Sissonville’s Wyatt Ervin has tried to put his best foot forward through what has been a hectic autumn workload.
That foot has proved to be crucial to the success of two different Indians programs.
Ervin is pulling double duty for a second straight year, serving as the kicker and punter on the football team while also playing forward for a surging Sissonville boys soccer team currently carrying a 13-4-1 record.
Though kicking double duty is not unheard of, Ervin is excelling at a pretty high level on both sides. The senior’s 31 goals and 30 assists through 18 games rank second in both categories in the Kanawha Valley only to sophomore teammate Jaxson Haynes (33 goals, 32 assists). That tandem has caused opponents fits and boys soccer coach James Swain said the two have formed quite a rapport at the front of the Indians’ attack.
“Wyatt has been more of a well-rounded player because of Jaxson,” Swain said. “One game he will have three or four assists and the next game he’ll score and Jaxson will have three or four assists. They’re not selfish and they’ve formed a pretty good duo.”
“We have a little friendly competition to see who can get more in a game,” Ervin added. “We play as a team obviously, but we’re trying to do that within a game too.”
The football-soccer combination has created some long fall days for Ervin. His routine usually consists of between an hour and two hours of football kicking practice right after school followed by soccer practice or a game thereafter.
“I’m doin’ it all,” Ervin said.
Indeed. Ervin has also added a dependable weapon for Sissonville’s offense in football, where he has hit three field goals (24, 29 and 40 yards) and 20 extra points. But maybe more than countable statistics, Ervin has provided a weapon in the punting game, helping the Indians in the always-important, field-position battle.
“We always felt like he could kick field goals if we needed him to,” football coach Marc Wilson said. “Where he’s made the most improvement is in the punting game. He’s averaging around 35 yards a punt, which isn’t fantastic, but the hang time he’s getting on those has been great. People just haven’t been able to return punts against us at all this year.”
Ervin’s older brother Dalton, who graduated in 2018, also pulled double duty for Sissonville as a senior. After taking his freshman and sophomore years off from the gridiron, Ervin decided to come back a year ago.
“My junior year, I decided to come back out,” Ervin said. “My brother did it his senior year and he really enjoyed it, so I thought, ‘Why not?’
“Scoring a goal in soccer is really exciting and when I kick a field goal, it feels like nothing else.”
The Indians football team is in the thick of the playoff race and came in at No. 16 in last week’s West Virginia Secondary School Activities Commission ratings with a 4-2 record.
Being a contender is nothing new for the school’s football team, but the soccer team is entering some rather rarefied air, at least in Ervin’s time with the team.
The Indians went 6-8-2 a year ago and 9-9-1 two years ago.

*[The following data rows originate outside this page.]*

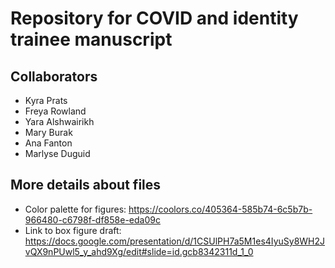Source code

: # Repository for COVID and identity trainee manuscript

## Collaborators
- Kyra Prats
- Freya Rowland
- Yara Alshwairikh
- Mary Burak
- Ana Fanton
- Marlyse Duguid

## More details about files

- Color palette for figures: https://coolors.co/405364-585b74-6c5b7b-966480-c6798f-df858e-eda09c
- Link to box figure draft: https://docs.google.com/presentation/d/1CSUlPH7a5M1es4IyuSy8WH2JvQX9nPUwl5_y_ahd9Xg/edit#slide=id.gcb8342311d_1_0
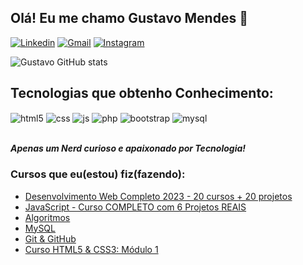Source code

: ## Olá! Eu me chamo Gustavo Mendes 🎉

[![Linkedin](https://img.shields.io/badge/LinkedIn-0077B5?style=for-the-badge&logo=linkedin&logoColor=white)](https://www.linkedin.com/in/gustavo-mendes-ads/)
[![Gmail](https://img.shields.io/badge/Gmail-D14836?style=for-the-badge&logo=gmail&logoColor=white)](https://github.com/gustavocarmomendes/email/blob/main/README.md)
[![Instagram](https://img.shields.io/badge/Instagram-E4405F?style=for-the-badge&logo=instagram&logoColor=white)](https://instagram.com/sujeitoprogramador)


![Gustavo GitHub stats](https://github-readme-stats.vercel.app/api?username=gustavocarmomendes&show_icons=true&theme=radical)

## Tecnologias que obtenho Conhecimento:

<div style="display: inline_block">
  <img align="center" alt="html5" src="https://img.shields.io/badge/HTML5-E34F26?style=for-the-badge&logo=html5&logoColor=white" />
  <img align="center" alt="css" src="https://img.shields.io/badge/CSS3-1572B6?style=for-the-badge&logo=css3&logoColor=white" />
  <img align="center" alt="js" src="https://img.shields.io/badge/JavaScript-F7DF1E?style=for-the-badge&logo=javascript&logoColor=black" />
  <img align="center" alt="php" src="https://img.shields.io/badge/PHP-777BB4?style=for-the-badge&logo=php&logoColor=white" />
  <img align="center" alt="bootstrap" src="https://img.shields.io/badge/Bootstrap-563D7C?style=for-the-badge&logo=bootstrap&logoColor=white" />
  <img align="center" alt="mysql" src="https://img.shields.io/badge/MySQL-00000F?style=for-the-badge&logo=mysql&logoColor=white" />
</div><br/>

***Apenas um Nerd curioso e apaixonado por Tecnologia!***

### Cursos que eu(estou) fiz(fazendo):
- [Desenvolvimento Web Completo 2023 - 20 cursos + 20 projetos](https://www.udemy.com/course/web-completo/)<br/>
- [JavaScript - Curso COMPLETO com 6 Projetos REAIS](https://www.udemy.com/course/javascript-curso-completo/)<br/>
- [Algoritmos](https://www.cursoemvideo.com/curso/curso-de-algoritmo/)<br/>
- [MySQL](https://www.cursoemvideo.com/curso/mysql/)<br/>
- [Git & GitHub](https://www.cursoemvideo.com/curso/curso-de-git-e-github/)<br/>
- [Curso HTML5 & CSS3: Módulo 1](https://www.cursoemvideo.com/curso/html5-css3-modulo1/)<br/>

No Sissonville player topped Ervin’s 17 goals last season, but already with 64 goals and 62 assists between he and Haynes, the potent Indians offense has helped add the team to a big list of contenders in a crowded Class AA-A Region 4.
“You look at Winfield High School [defending state champions] and that’s the bar, that’s what everybody wants to be,” Swain said. “We’re making strides. I think a lot of it is getting it out of the kids’ minds that it’s Winfield. It’s kind of the same thing when you’re looking at GW historically. You’ve just got to get it out of your minds and play soccer.”
The West Virginia High School Soccer Coaches Association releases rankings with all schools regardless of class under the same umbrella. Currently the Generals are fourth behind only Charleston Catholic, George Washington and Wheeling Park. The Indians rank 20th with Scott (sixth) and Point Pleasant (14th) also in the top 20.
It is believed that the Indians have never made a state tournament as a boys soccer program and Swain could cite just one team that got out of sectionals, all the way back in 1997.
With Winfield and Scott in Section 2 and the Indians in Section 1, Sissonville has an opportunity and its one that Ervin said he is focused on as the regular season winds down.
“I feel like we can go further than Sissonville has gone in a long time,” Ervin said. “We have a good team and a good coach. We just need to work hard in practice and even harder in games.”